Il avait lâché un petit rototo avant de larguer les amarres.
Je me suis vautré dans mon fauteuil, face à la télé. Je me voyais dans l’écran. J’ai feuilleté le manuscrit. J’ai toussé à plusieurs reprises.
« Satanée poussière ! » ai-je maugréé.
Le titre était glaçant et le premier paragraphe m’a scotché.
L’homme asséna un puissant coup de marteau sur le miroir de la salle de bains. Le verre se lézarda et saigna. Il s’empara d’un gant de toilettes et nettoya le lavabo. Il n’avait même pas mal. Il éternua et son sang se mêla à celui du miroir. Il reconstitua le puzzle et se vit. Il était balafré en maints endroits.
« Voilà qui ne va pas arranger mes affaires. »
Il se regarda de plus près et…
Il lui prit l’envie de lécher le miroir.
« Mais pourquoi saignes-tu, toi ? »
« Et toi, pourquoi me lèches-tu ? »
« C’est la pleine lune, non ? »
« Oui, et alors ? »
« Alors j’ai soif. »
*
Je me suis empalé dans le mot « fin » écrit en lettres gothiques alors que la nuit enveloppait la cité. Je n’ai point saigné. Mais j’étais sacrément tourneboulé. Ce fut comme si je venais de lire un opus posthume d’Edgar Allan Poe.
Les amis de Raoul, ses chers bouquinistes, lui avaient déniché ce roman, lors de leurs nombreuses recherches « sur le terrain », et il m’avait fait une blague.
La dédicace était troublante : « A mon cher petit-fils qui n’aura probablement pas l’occasion de lire mon roman de mon vivant. »
Mais alors, pourquoi ne pas lui avoir donné directement son manuscrit ? Etait-il pervers au point de s’en remettre au hasard ? Son esprit ludique avait-il guidé sa main ?

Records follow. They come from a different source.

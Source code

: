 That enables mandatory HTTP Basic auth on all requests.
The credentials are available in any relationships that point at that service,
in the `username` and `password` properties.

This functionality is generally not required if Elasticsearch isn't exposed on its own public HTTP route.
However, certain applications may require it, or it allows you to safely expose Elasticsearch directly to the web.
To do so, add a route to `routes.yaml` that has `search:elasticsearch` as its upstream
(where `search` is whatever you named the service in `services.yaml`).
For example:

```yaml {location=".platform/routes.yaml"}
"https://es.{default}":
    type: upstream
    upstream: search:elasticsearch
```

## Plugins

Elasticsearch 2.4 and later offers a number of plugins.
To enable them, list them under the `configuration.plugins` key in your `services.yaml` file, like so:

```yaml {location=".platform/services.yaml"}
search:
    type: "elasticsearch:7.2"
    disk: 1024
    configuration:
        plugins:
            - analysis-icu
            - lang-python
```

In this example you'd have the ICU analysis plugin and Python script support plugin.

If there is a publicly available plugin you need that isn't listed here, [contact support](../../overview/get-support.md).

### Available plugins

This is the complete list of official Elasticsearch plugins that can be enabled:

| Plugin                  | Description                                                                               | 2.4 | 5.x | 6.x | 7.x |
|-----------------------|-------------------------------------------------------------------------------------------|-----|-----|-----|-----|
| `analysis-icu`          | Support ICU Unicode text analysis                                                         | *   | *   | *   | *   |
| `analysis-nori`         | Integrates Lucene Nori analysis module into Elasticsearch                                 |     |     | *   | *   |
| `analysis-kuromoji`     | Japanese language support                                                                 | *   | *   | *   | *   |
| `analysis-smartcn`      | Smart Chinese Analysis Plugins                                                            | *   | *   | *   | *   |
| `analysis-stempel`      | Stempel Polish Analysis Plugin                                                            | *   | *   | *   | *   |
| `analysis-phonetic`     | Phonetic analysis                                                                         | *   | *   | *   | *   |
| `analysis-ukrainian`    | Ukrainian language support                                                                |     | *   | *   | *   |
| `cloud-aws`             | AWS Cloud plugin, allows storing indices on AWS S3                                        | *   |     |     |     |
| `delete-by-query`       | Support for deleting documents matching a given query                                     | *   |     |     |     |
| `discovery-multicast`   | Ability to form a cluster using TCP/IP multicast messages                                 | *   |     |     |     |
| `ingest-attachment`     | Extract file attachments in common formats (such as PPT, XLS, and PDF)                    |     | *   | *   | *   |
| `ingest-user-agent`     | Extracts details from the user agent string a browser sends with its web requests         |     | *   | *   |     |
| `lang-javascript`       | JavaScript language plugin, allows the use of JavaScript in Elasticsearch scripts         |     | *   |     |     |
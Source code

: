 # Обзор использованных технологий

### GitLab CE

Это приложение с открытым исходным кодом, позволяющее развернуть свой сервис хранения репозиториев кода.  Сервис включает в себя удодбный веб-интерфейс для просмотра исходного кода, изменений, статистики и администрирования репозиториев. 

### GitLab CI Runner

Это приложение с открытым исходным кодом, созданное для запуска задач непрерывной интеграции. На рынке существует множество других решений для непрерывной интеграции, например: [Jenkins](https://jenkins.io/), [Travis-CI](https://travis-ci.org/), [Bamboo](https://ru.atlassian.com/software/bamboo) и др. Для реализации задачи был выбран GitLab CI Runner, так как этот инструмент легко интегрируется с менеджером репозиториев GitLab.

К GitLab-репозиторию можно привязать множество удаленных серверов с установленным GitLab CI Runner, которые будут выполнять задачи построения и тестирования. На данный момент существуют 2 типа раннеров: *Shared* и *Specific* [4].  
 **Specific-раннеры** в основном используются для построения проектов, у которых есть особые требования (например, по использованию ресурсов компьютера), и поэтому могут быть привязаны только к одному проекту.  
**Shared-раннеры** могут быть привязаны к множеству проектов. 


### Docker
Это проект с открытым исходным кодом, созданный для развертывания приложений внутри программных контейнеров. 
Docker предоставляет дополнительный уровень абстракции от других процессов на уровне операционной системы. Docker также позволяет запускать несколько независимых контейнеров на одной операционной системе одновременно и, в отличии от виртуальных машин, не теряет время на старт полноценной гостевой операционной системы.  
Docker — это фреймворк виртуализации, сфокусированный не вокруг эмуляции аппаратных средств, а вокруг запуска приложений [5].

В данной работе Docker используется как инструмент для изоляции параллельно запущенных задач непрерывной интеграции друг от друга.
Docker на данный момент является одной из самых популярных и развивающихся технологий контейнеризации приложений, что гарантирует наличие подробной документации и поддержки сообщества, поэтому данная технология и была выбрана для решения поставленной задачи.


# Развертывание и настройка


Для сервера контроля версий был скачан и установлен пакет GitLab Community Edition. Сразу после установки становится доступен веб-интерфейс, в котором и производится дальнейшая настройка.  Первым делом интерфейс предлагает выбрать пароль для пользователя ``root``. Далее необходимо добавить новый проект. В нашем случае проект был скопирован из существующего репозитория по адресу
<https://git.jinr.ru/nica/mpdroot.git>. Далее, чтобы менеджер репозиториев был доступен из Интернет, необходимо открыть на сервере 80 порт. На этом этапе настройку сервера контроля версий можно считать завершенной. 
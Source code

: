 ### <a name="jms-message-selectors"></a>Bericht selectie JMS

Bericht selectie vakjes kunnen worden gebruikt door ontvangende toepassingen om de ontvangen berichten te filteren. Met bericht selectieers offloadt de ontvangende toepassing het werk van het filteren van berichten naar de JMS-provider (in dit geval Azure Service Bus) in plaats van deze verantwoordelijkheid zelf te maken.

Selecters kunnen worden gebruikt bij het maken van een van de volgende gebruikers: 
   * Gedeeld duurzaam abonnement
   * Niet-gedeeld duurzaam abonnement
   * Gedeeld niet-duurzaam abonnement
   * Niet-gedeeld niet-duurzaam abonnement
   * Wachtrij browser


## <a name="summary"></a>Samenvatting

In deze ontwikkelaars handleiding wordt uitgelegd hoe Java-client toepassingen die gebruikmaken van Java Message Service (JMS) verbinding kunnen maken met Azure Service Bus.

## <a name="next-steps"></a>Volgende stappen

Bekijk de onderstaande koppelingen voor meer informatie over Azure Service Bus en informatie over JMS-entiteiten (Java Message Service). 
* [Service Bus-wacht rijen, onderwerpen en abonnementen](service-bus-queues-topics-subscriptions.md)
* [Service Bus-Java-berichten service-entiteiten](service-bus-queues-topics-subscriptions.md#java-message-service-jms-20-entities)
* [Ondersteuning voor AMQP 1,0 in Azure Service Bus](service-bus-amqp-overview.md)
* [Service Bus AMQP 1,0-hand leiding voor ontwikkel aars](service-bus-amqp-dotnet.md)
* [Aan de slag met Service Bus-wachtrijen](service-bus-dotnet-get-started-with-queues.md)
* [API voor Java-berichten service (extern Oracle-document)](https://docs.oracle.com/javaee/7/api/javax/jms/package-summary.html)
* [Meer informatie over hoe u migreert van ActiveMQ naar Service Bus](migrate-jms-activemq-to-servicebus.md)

Je me suis promis de contacter Raoul dès l’aube. Je le savais matinal.
Cette nuit-là, j’ai rêvé que je m’introduisais dans une librairie, un dimanche soir, une épingle à linge me pinçant le nez. Je faisais mienne la phobie de mon ami. Je me suis dirigé vers le rayon consacré à Edgar Allan Poe. Je connaissais les lieux, apparemment. Tandis que je feuilletais des opus hyperconnus, un large sourire plaqué sur mon visage, une surprise tomba du ciel. Quelqu’un avait secoué l’arbre. Le livre rebondit plusieurs fois sur le sol couvert de sciure puis s’immobilisa à mes pieds. Je me suis machinalement massé le crâne. J’avais réchappé de justesse à la chute de cet astéroïde.
« Mais pourquoi toute cette sciure ? »
Le silence me répondit qu’il n’y avait aucune raison d’attendre une explication du libraire.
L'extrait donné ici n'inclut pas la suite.